È un disco lineare, cioè consapevole di andare da qui a qui. “Andrà tutto bene” era una montagna russa. “Kill Karma” era una serata a teatro, cercavamo lo stile. Qui abbiamo seguito il flusso delle canzoni. Vedere questo album, oggi, è un motivo di festa, e lo è perché non è scontato poter pubblicare un disco, trovare una struttura che crede in quello che fai e nelle tue idee. Me ne rendo conto oggi più che mai.
Il titolo del disco che significato ha per te?
Il concetto di “Vengo in pace” descrive quello che sono io oggi: passa del tempo da quando inizi a lavorare a quando pubblichi un album, e quindi possono esserci differenze in quello che vivi. Invece, io oggi sono davvero così. In pace. Forse si sono allineati i pianeti e un giorno, nel 2019, mi sono svegliato sentendomi così.
Come mai oggi sei così in pace?
Non è che prima fossi in guerra, se lo sembravo non era così. Oggi però vengo in pace in un mondo che è in guerra, intesa come violenza verbale.
Sembra esserci molto del tuo brano, “La fine”, in questo album. A livello di mood, di atteggiamento, anche se questo disco alla fine approda alla pace.

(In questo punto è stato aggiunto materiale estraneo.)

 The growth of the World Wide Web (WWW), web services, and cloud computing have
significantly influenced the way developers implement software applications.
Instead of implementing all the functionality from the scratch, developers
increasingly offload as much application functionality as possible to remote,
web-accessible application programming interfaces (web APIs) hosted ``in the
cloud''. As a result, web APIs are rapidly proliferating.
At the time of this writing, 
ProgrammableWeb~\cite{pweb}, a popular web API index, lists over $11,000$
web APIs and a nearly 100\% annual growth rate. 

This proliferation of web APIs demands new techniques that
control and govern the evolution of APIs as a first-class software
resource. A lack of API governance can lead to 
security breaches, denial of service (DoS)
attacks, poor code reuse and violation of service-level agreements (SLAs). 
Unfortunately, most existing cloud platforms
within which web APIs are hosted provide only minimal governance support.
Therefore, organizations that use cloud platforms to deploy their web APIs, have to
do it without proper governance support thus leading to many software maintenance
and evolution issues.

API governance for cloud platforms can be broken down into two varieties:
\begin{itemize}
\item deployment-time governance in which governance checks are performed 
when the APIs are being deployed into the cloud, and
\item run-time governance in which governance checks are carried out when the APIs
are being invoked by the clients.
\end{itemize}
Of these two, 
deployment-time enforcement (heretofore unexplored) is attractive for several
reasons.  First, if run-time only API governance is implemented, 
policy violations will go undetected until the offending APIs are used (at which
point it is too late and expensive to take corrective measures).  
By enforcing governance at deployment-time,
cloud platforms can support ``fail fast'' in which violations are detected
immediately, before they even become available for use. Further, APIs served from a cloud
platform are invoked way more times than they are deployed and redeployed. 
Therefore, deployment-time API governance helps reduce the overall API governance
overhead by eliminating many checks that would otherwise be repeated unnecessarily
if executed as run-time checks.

Non saprei se “La fine” sia finita in qualche modo nel disco. L’ho scritta una vita fa, nel 2004, ed è uscita nel 2009. Se c’è nelle nuove canzoni forse è perché mi sono lasciato andare senza nessuna logica.
Cosa puoi dirci sul tour?
È iniziato il giorno prima dell’uscita album. Mi piace vedere l’effetto di canzoni nuove sul pubblico, è uno stimolo artistico che mi ci vuole. Da maggio farò un tour estivo nelle piazze, come l’anno scorso: esperienza tosta, che mi è piaciuta.
[Nesli precisa: “In battaglia io ci sono andato, Sanremo, Masterchef… Ho cercato di trasmettere quello che sono, e non è facile. Apparentemente sembro oscuro e spigoloso, ma non è così”].